[Opening EXERCISE DATA section]

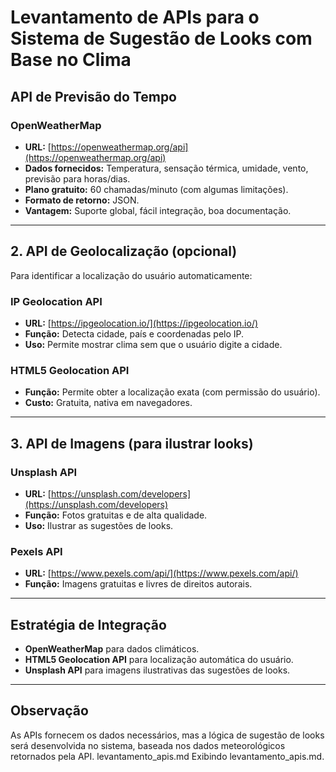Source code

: 
# Levantamento de APIs para o Sistema de Sugestão de Looks com Base no Clima

##  API de Previsão do Tempo 

### OpenWeatherMap
- **URL:** [https://openweathermap.org/api](https://openweathermap.org/api)
- **Dados fornecidos:** Temperatura, sensação térmica, umidade, vento, previsão para horas/dias.
- **Plano gratuito:** 60 chamadas/minuto (com algumas limitações).
- **Formato de retorno:** JSON.
- **Vantagem:** Suporte global, fácil integração, boa documentação.

---

## 2. API de Geolocalização (opcional)
Para identificar a localização do usuário automaticamente:

### IP Geolocation API
- **URL:** [https://ipgeolocation.io/](https://ipgeolocation.io/)
- **Função:** Detecta cidade, país e coordenadas pelo IP.
- **Uso:** Permite mostrar clima sem que o usuário digite a cidade.

### HTML5 Geolocation API
- **Função:** Permite obter a localização exata (com permissão do usuário).
- **Custo:** Gratuita, nativa em navegadores.

---

## 3. API de Imagens (para ilustrar looks)
### Unsplash API
- **URL:** [https://unsplash.com/developers](https://unsplash.com/developers)
- **Função:** Fotos gratuitas e de alta qualidade.
- **Uso:** Ilustrar as sugestões de looks.

### Pexels API
- **URL:** [https://www.pexels.com/api/](https://www.pexels.com/api/)
- **Função:** Imagens gratuitas e livres de direitos autorais.

---

## Estratégia de Integração
- **OpenWeatherMap** para dados climáticos.
- **HTML5 Geolocation API** para localização automática do usuário.
- **Unsplash API** para imagens ilustrativas das sugestões de looks.

---

## Observação
As APIs fornecem os dados necessários, mas a lógica de sugestão de looks será desenvolvida no sistema, baseada nos dados meteorológicos retornados pela API.
levantamento_apis.md
Exibindo levantamento_apis.md.
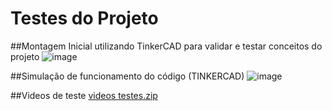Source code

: # Testes do Projeto
##Montagem Inicial utilizando TinkerCAD para validar e  testar conceitos do projeto
![image](https://github.com/user-attachments/assets/b4b4c2bc-4621-40de-a091-b29a92841dc2)

##Simulação de funcionamento do código (TINKERCAD)
![image](https://github.com/user-attachments/assets/f69527f6-fb44-4a78-8a21-ee5e69219190)

##Videos de teste
[videos testes.zip](https://github.com/user-attachments/files/20906478/videos.testes.zip)



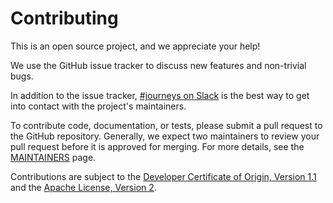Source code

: # Contributing

This is an open source project, and we appreciate your help!

We use the GitHub issue tracker to discuss new features and non-trivial bugs.

In addition to the issue tracker, [#journeys on
Slack](https://dwopen.slack.com) is the best way to get into contact with the
project's maintainers.

To contribute code, documentation, or tests, please submit a pull request to
the GitHub repository. Generally, we expect two maintainers to review your pull
request before it is approved for merging. For more details, see the
[MAINTAINERS](MAINTAINERS.md) page.

Contributions are subject to the [Developer Certificate of Origin, Version 1.1](https://developercertificate.org/) and the [Apache License, Version 2](https://www.apache.org/licenses/LICENSE-2.0.txt).

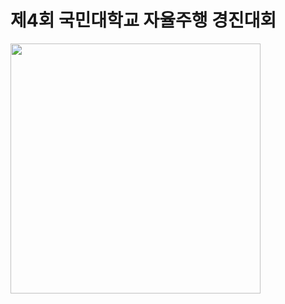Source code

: # 제4회 국민대학교 자율주행 경진대회
<img src="https://user-images.githubusercontent.com/84624932/146878699-490e2c99-c405-4961-9617-f0b136c3a63c.png"  width="400" height="400"/>
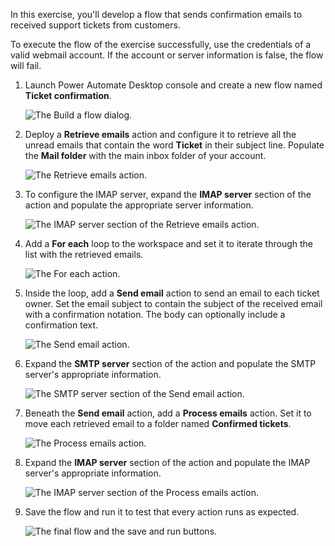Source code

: In this exercise, you'll develop a flow that sends confirmation emails to received support tickets from customers. 

To execute the flow of the exercise successfully, use the credentials of a valid webmail account. If the account or server information is false, the flow will fail.

1. Launch Power Automate Desktop console and create a new flow named **Ticket confirmation**.

    ![The Build a flow dialog.](..\media\exercise-new-flow.png)

1. Deploy a **Retrieve emails** action and configure it to retrieve all the unread emails that contain the word **Ticket** in their subject line. Populate the **Mail folder** with the main inbox folder of your account.

    ![The Retrieve emails action.](..\media\exercise-retrieve-emails-action.png)

1. To configure the IMAP server, expand the **IMAP server** section of the action and populate the appropriate server information.

    ![The IMAP server section of the Retrieve emails action.](..\media\exercise-retrieve-emails-action-imap.png)

1. Add a **For each** loop to the workspace and set it to iterate through the list with the retrieved emails.

    ![The For each action.](..\media\exercise-for-each-action.png)

1. Inside the loop, add a **Send email** action to send an email to each ticket owner. Set the email subject to contain the subject of the received email with a confirmation notation. The body can optionally include a confirmation text.

    ![The Send email action.](..\media\exercise-send-email-action.png)

1. Expand the **SMTP server** section of the action and populate the SMTP server's appropriate information. 

    ![The SMTP server section of the Send email action.](..\media\exercise-send-email-action-smtp.png)

1. Beneath the **Send email** action, add a **Process emails** action. Set it to move each retrieved email to a folder named **Confirmed tickets**.

    ![The Process emails action.](..\media\exercise-process-emails-action.png)

1. Expand the **IMAP server** section of the action and populate the IMAP server's appropriate information. 

    ![The IMAP server section of the Process emails action.](..\media\exercise-process-emails-action-imap.png)

1. Save the flow and run it to test that every action runs as expected.

    ![The final flow and the save and run buttons.](..\media\exercise-final-flow.png)


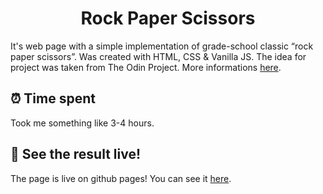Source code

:  <h1 align="center">Rock Paper Scissors</h1>

It's web page with a simple implementation of grade-school classic “rock paper scissors”. Was created with HTML, CSS & Vanilla JS. The idea for project was taken from The Odin Project. More informations [here](https://www.theodinproject.com/lessons/foundations-rock-paper-scissors).

## ⏰ Time spent

Took me something like 3-4 hours.

## 🌟 See the result live!

The page is live on github pages! You can see it [here](https://pawelkrol23.github.io/odin-rock-paper-scissors/).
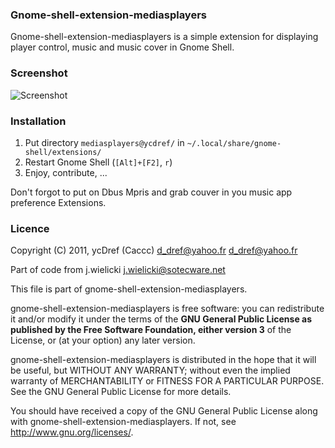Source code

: ### Gnome-shell-extension-mediasplayers

Gnome-shell-extension-mediasplayers is a simple extension for displaying player control, music and music cover in Gnome Shell.

### Screenshot

![Screenshot](https://github.com/Caccc/Gnome-shell-extension-Media-player--adapter-for-Banshee-/raw/master/screenshot.png)

### Installation

1. Put directory `mediasplayers@ycdref/` in `~/.local/share/gnome-shell/extensions/`
2. Restart Gnome Shell (`[Alt]+[F2]`, `r`)
3. Enjoy, contribute, ...

Don't forgot to put on Dbus Mpris and grab couver in you music app preference Extensions.

### Licence

Copyright (C) 2011,
ycDref (Caccc) d_dref@yahoo.fr <d_dref@yahoo.fr>

Part of code from j.wielicki <j.wielicki@sotecware.net>

This file is part of gnome-shell-extension-mediasplayers.

gnome-shell-extension-mediasplayers is free software: you can redistribute it and/or modify it under the terms of the **GNU General Public License as published by the Free Software Foundation, either version 3** of the License, or (at your option) any later version.

gnome-shell-extension-mediasplayers is distributed in the hope that it will be useful, but WITHOUT ANY WARRANTY; without even the implied warranty of MERCHANTABILITY or FITNESS FOR A PARTICULAR PURPOSE.  See the GNU General Public License for more details.

You should have received a copy of the GNU General Public License along with gnome-shell-extension-mediasplayers.  If not, see <http://www.gnu.org/licenses/>.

[Closing EXERCISE DATA section]

**EXERCISE AIM**
Tally how many lines of the material contain the word "your". The answer must be the number and nothing else.

**SOLUTION TO THIS TASK**
4